According to a senior official from the Mumbai police, Rajan has always projected himself as patriotic and in order to prove his patriotism he would try to eliminate Qasab.

"We have been informed by the central agencies that Rajan has hatched a plan to kill Qasab and is making arrangements to execute the plan," an official said.

Although Rajan's most trusted aide, D.K. Rao, was transferred from Arthur Road jail - Mumbai's oldest prison - to the Taloja prison in early March, other suspected Rajan gang members are being held at Arthur Road.

"We are keeping a close watch on the movements of Rajan's henchmen, who are either languishing in jail or are outside," an unnamed official said.

A list of Rajan's associates has been prepared and local police stations have been informed to keep a check on them, according to the official.

Rajan also killed several of suspected terrorist and underworld boss Dawood Ibrahim's associates, who were allegedly involved in the March 1993 Mumbai bombings.

The 1993 bombings killed 250 people and injured 700 others.

Ibrahim is alleged to have financed and coordinated the March 1993 attacks and is now in hiding. Rajan - once a key aide and lieutenant of Ibrahim - is also at large and thought to be moving between various African countries.

"Until now there was no local connection to the 26 November (2008) Mumbai terror raids, however we have specific inputs that in order to eliminate Qasab, local assistance would be of utmost importance," said a senior official from the Mumbai police.
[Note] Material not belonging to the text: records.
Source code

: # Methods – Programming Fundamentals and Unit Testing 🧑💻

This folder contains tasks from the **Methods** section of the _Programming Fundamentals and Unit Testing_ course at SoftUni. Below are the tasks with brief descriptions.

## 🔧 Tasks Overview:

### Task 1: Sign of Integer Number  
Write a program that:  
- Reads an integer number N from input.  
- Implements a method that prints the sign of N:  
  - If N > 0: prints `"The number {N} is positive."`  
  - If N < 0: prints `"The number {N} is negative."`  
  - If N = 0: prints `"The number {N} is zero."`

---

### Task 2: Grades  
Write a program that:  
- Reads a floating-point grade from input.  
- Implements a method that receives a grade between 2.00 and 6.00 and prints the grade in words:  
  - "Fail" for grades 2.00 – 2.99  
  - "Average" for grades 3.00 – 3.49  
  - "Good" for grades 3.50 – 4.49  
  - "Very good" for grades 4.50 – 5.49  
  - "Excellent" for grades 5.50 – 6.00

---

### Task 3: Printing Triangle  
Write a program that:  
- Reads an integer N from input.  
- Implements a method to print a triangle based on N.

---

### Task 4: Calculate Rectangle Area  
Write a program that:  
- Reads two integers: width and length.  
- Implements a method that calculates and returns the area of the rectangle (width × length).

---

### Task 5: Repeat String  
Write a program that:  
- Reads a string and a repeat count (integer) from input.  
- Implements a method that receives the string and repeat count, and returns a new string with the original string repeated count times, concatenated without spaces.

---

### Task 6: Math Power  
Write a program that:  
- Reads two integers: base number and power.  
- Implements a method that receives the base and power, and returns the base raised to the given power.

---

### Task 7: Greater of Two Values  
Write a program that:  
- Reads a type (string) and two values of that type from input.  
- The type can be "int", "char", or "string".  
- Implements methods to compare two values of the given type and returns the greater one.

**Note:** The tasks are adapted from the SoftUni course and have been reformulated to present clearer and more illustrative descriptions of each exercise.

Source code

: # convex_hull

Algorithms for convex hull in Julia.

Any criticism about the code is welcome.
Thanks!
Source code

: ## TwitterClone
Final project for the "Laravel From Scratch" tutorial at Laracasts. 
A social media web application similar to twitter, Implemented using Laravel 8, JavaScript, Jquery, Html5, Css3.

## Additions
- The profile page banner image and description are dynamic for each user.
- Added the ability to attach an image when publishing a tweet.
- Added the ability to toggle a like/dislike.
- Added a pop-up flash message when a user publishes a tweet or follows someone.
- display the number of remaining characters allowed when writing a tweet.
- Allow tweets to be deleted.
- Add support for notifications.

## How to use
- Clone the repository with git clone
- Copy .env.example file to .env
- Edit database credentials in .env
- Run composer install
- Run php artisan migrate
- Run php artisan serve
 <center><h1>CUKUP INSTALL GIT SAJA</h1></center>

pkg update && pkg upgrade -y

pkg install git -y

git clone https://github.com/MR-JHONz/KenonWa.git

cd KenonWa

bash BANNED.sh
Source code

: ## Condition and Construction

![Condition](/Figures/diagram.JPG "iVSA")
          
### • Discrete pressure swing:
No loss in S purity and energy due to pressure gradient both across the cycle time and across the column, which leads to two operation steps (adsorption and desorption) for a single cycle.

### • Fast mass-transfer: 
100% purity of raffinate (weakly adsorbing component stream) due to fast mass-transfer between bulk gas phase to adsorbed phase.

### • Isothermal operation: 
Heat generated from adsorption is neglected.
"Qasab's security is a major issue and we do not want to take any chance as it may send a wrong signal to other countries," an official said.

The Intelligence Bureau had earlier informed Mumbai police that a team of highly-trained operatives from the banned militant Kashmiri separatist group Lashkar-e-Toiba and the Pakistani Inter-Services Intelligence Agency with the help of Ibrahim may try to eliminate Qasab.

Indian authorities have blamed LeT for the Mumbai attacks, which which killed over 170 people and injured hundreds in multiple locations in the financial capital.

Pakistan has admitted the attacks were partly planned inside the country, but it and LeT have denied any involvement.